> WORK REQUEST: Take each line of the material that includes "decibels" and copy it.
[MATERIAL SUPPLIED Boundary: Start]
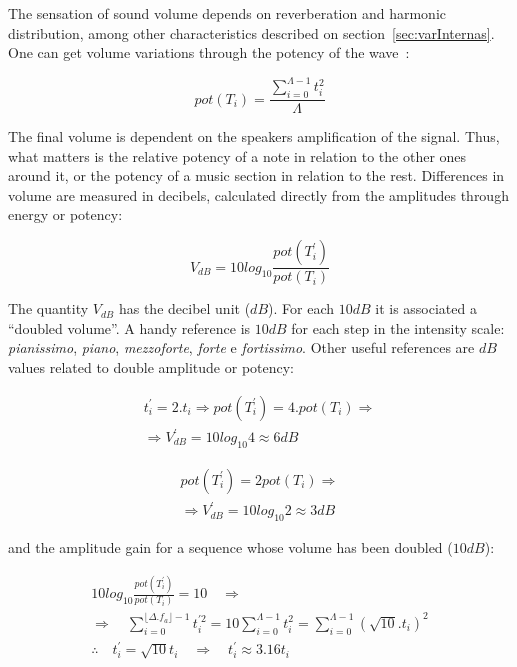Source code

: \documentclass[
 aip,
 jmp,
 amsmath,amssymb,
 reprint,
]{revtex4-1}
\begin{document}
The sensation of sound volume depends on reverberation and harmonic distribution, among other characteristics described on section~\ref{sec:varInternas}. One can get volume variations through the potency of the wave~\cite{Chowning}:

\begin{equation}\label{eq:potencia}
pot(T_i)=\frac{\sum_{i=0}^{\Lambda -1} t_i^2}{\Lambda}
\end{equation} 

The final volume is dependent on the speakers amplification of the signal. Thus, what matters is the relative potency of a note in relation to the other ones around it, or the potency of a music section in relation to the rest. Differences in volume are measured in decibels, calculated directly from the amplitudes through energy or potency:

\begin{equation}\label{decibels}
V_{dB}=10log_{10}\frac{pot(T^{'}_i)}{pot(T_i)}
\end{equation}

The quantity $V_{dB}$ has the decibel unit ($dB$). 
For each $10dB$ it is associated a ``doubled volume''.
A handy reference is $10dB$ for each step in the intensity scale: \emph{pianissimo}, \emph{piano}, \emph{mezzoforte}, \emph{forte} e \emph{fortissimo}. Other useful references are $dB$ values related to double amplitude or potency:

\begin{equation}\label{eq:ampVol}
\begin{split}
t_i^{'}=2 . t_i \Rightarrow pot(T^{'}_i)=4 . pot(T_i) \Rightarrow \\ \Rightarrow V^{'}_{dB}=10log_{10} 4 \approx 6 dB
\end{split}
\end{equation}

\begin{equation}\label{eq:potVol}
\begin{split}
pot(T^{'}_i)=2 pot(T_i) \Rightarrow \\ \Rightarrow V^{'}_{dB}=10log_{10} 2 \approx 3 dB
\end{split}
\end{equation}

and the amplitude gain for a sequence whose volume has been doubled ($10dB$):

\begin{equation}\label{eq:dobraVol}
\begin{split}
10log_{10}\frac{pot(T^{'}_i)}{pot(T_i)} = 10 \quad \Rightarrow \\ \Rightarrow \quad \sum_{i=0}^{\lfloor \Delta.f_a \rfloor -1}t^{'2}_i=10\sum_{i=0}^{\Lambda-1}t_i^2=\sum_{i=0}^{\Lambda-1}(\sqrt{10}.t_i)^2 \\
\therefore \quad t^{'}_i=\sqrt{10}t_i \quad \Rightarrow \quad t^{'}_i \approx 3.16t_i
\end{split}
\end{equation}
\end{document}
[MATERIAL SUPPLIED Boundary: End]
> SOLUTION TO THE EXERCISE:
The final volume is dependent on the speakers amplification of the signal. Thus, what matters is the relative potency of a note in relation to the other ones around it, or the potency of a music section in relation to the rest. Differences in volume are measured in decibels, calculated directly from the amplitudes through energy or potency:
\begin{equation}\label{decibels}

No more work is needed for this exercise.